Mevsim, gene bahardı.
Çekiciler Çarşısı’nı bu defa fazlaca turistik, ayıp belki ama, ucuzcu bulup üzülmüştüm. Hükümet Caddesi’nde sayısız kereler turlamış, kendini Amasra’ya adamış bir tarih sevdalısıyla tanışmıştım. Boztepe’ye giderken geçtiğim, Romalılar’dan kalma Kemere Köprüsü’nün öyküsünü anlatmıştı. Beyefendinin adı acaba neydi?

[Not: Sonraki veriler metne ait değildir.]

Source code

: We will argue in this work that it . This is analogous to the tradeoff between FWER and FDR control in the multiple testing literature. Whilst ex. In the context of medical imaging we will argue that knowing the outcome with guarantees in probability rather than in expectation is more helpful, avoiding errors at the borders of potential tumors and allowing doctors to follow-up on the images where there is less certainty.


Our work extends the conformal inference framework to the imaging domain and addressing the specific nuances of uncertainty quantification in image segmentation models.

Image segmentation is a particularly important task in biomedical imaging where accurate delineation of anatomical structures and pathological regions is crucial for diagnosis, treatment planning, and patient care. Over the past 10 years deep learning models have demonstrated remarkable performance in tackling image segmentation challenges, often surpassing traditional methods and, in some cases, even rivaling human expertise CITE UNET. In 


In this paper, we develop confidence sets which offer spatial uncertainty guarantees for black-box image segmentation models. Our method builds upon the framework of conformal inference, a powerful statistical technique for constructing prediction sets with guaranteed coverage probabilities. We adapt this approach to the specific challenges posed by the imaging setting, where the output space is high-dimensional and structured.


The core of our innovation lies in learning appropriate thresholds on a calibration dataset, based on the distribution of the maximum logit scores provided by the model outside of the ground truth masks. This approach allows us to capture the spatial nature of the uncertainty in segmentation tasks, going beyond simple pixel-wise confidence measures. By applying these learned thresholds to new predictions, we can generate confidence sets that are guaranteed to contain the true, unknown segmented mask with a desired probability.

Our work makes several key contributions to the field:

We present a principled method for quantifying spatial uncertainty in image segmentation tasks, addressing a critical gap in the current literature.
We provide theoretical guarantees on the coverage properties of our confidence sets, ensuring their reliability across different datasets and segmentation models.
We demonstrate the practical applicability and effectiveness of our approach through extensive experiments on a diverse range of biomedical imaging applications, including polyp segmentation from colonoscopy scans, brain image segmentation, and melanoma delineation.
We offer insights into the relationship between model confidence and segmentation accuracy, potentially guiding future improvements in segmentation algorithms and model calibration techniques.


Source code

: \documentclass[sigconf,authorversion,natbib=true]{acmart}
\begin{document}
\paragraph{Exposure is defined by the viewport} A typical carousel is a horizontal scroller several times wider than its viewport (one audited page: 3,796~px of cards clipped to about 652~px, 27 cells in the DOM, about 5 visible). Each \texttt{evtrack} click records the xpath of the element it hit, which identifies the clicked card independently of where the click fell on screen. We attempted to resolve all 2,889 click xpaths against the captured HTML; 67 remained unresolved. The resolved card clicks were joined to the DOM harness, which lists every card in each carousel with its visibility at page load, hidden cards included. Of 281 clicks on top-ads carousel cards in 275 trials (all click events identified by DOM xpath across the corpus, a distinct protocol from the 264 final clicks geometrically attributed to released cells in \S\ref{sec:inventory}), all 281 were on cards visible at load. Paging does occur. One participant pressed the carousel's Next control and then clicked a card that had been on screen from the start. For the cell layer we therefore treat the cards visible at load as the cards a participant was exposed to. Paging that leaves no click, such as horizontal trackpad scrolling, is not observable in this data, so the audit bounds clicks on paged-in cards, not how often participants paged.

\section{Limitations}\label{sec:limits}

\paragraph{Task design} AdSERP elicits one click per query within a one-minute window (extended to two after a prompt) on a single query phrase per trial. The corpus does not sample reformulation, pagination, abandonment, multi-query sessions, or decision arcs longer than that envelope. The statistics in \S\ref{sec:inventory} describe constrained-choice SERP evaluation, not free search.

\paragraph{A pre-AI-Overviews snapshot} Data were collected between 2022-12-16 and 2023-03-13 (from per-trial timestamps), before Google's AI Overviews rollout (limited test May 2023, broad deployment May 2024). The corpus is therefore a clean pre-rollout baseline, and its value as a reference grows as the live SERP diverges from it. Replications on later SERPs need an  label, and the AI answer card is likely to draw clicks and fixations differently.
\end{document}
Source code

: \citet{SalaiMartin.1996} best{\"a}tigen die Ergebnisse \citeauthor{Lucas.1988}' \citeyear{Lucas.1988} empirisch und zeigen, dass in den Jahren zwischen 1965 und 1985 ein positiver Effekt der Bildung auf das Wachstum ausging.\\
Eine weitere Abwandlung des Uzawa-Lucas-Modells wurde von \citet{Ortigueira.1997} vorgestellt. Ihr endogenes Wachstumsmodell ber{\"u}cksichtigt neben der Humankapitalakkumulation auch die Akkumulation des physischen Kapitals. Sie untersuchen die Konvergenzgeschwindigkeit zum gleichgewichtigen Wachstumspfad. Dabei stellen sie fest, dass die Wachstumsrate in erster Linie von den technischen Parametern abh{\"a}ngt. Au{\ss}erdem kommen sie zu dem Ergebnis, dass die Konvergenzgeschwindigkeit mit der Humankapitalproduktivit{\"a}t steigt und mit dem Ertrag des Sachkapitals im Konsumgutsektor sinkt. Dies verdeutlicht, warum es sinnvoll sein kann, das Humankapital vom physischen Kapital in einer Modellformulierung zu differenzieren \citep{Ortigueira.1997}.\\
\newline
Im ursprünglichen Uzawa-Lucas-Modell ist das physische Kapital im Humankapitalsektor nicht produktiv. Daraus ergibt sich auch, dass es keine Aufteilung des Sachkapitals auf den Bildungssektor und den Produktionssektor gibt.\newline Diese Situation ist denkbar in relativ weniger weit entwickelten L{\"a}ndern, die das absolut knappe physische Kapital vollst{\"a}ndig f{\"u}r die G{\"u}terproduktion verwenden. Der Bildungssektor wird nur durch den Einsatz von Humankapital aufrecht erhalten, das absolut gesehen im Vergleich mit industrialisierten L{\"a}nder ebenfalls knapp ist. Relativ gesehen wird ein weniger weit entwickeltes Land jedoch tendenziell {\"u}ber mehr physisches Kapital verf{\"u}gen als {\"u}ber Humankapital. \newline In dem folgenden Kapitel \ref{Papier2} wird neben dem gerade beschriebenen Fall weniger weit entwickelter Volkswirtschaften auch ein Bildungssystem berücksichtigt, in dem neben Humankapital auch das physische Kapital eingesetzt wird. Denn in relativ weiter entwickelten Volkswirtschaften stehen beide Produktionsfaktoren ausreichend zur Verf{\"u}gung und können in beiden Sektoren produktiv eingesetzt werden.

Rastlasam tanır mıyım? O zevksiz, fazlaca turistik tahta abajurların bölgede kumaş işlemeciliğini geliştirdiğini o mu anlatmıştı? Emekli tarih öğretmeni miydi? Bakınız hatırladım, dört çocuklu, dört torunlu... Ama neydi adı?
Neyse, ben gene gün batımını seyretmiştim. Bahardı, her taraf bahar kokardı. Akşamları serin, ama gün boyu bir ince monta bakardı. Kaç devir içiçe yaşanırdı. Bir köşede çiçek açar, başka bir köşede şelale gürül gürül akardı. Balığın ve rakının tadı başkaydı. Kış uykusunun bittiği, umutların yeşerdiği, “küçük hayat, oh ne rahat” dedirten zamanlardı.
Neden bilmiyorum, Amasra’da mevsim hep bahardı.